MS Office Files Static Analysis
MS Office Files Static Analysis
MS Office is frequently used in phishing campaigns and is considered the principal weapon for major bot infection waves, including recent examples Emotet and Trickbot. The helpline receives many samples throughout the year, and analyzing at least their static components seems a necessity in order to deliver a quick response to our clients about whether the file shows malicious signs or not. The handler should not wait until clear evidence is available to consider the file malicious. As soon as malicious signs are seen following the instructions below, the beneficiary should be informed so that they know not to use the file.
Delivery of the suspicious document
- Request that the client send the suspicious document together with a description or details on how they received it (via IM, email, flash drive, etc.). - Email: ask the client to send the .eml file. You can find instructions on how to obtain it here.

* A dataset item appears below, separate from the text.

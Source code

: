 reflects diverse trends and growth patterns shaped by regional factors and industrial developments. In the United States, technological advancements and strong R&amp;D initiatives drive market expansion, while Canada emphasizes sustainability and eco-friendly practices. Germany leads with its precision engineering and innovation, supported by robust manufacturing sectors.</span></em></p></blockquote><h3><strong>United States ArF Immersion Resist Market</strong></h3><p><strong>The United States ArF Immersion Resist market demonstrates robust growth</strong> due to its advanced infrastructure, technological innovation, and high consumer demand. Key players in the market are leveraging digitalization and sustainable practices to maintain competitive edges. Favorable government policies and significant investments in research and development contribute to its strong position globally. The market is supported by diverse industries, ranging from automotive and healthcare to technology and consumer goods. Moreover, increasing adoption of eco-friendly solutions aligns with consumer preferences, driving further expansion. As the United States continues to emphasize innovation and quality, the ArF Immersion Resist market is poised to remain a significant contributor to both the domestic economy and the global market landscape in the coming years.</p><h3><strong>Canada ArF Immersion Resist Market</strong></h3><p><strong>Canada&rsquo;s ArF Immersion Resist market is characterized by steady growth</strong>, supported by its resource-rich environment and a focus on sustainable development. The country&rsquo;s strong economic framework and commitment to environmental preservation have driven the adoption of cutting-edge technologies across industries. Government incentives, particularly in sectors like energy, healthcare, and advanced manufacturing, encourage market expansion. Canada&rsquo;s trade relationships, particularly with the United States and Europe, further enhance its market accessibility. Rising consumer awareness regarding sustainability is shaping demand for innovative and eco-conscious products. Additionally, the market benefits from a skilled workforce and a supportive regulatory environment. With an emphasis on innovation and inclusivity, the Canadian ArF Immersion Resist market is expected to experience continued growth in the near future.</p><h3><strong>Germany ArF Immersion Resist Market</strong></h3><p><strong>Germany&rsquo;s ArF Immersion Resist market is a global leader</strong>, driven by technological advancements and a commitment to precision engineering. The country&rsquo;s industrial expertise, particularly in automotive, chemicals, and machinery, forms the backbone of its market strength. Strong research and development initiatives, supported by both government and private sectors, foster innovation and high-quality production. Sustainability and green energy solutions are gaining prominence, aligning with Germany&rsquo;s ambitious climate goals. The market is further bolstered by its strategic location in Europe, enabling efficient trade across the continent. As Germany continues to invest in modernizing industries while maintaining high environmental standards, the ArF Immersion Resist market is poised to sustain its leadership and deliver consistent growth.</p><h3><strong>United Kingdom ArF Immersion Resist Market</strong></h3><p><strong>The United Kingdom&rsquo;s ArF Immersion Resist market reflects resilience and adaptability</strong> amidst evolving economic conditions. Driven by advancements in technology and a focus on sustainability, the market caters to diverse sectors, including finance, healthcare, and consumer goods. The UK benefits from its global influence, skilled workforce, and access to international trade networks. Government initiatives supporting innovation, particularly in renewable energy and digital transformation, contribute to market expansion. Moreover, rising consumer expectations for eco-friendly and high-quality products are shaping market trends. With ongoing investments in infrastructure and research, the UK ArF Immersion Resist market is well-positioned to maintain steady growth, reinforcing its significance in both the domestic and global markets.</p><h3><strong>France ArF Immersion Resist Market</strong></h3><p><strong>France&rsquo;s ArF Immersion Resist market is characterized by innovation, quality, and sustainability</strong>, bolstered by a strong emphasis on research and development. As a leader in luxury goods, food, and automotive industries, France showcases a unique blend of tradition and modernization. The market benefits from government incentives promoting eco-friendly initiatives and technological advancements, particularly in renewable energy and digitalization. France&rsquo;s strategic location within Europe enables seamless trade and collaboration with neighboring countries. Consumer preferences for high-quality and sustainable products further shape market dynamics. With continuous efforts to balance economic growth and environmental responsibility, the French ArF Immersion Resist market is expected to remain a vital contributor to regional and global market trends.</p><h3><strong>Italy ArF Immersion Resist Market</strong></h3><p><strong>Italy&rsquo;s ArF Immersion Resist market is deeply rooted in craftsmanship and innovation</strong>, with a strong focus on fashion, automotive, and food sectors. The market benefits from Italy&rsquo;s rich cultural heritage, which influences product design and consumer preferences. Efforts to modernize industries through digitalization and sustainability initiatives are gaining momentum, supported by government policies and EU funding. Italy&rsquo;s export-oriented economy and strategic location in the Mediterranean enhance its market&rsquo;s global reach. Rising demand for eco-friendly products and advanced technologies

NOTE: To make sure the file is successfully delivered and not flagged, we should recommend that the client compress the file in a .zip with a passcode.
Prepare the testing machine
NOTE: [Here you should include a reference to the virtual machine or lab/test machine used to safely perform this test.]
Open in a safe virtual machine or isolated computer built for that purpose.
NOTE: most of the oletools that we will use can be found on the Didier Stevens Suite.
Another option is to use the distro REMnux, created by Lenny Zeltser. It is very useful and includes many of the free document analysis tools mentioned in this article.
Acquire the file
If the file was sent by email, extract the attachments from the .eml file using munpack and save them in tmp by running the following command in the terminal:
munpack /tmp/NameEMLfile.eml ls /tmp
Check the results and determine the type of document (Word, Excel, etc.), filename extension (doc, docx, docm, etc.), characteristics (is it encrypted?, etc.), the file properties (using native Linux file command), and the file metadata (using Exiftool).
If the document is encrypted:
a. Check if the password was included in the original message or email. Password secure files most likely do not allow sandboxing by antivirus software, but in most cases, the password will be sent along with the phishing email/message.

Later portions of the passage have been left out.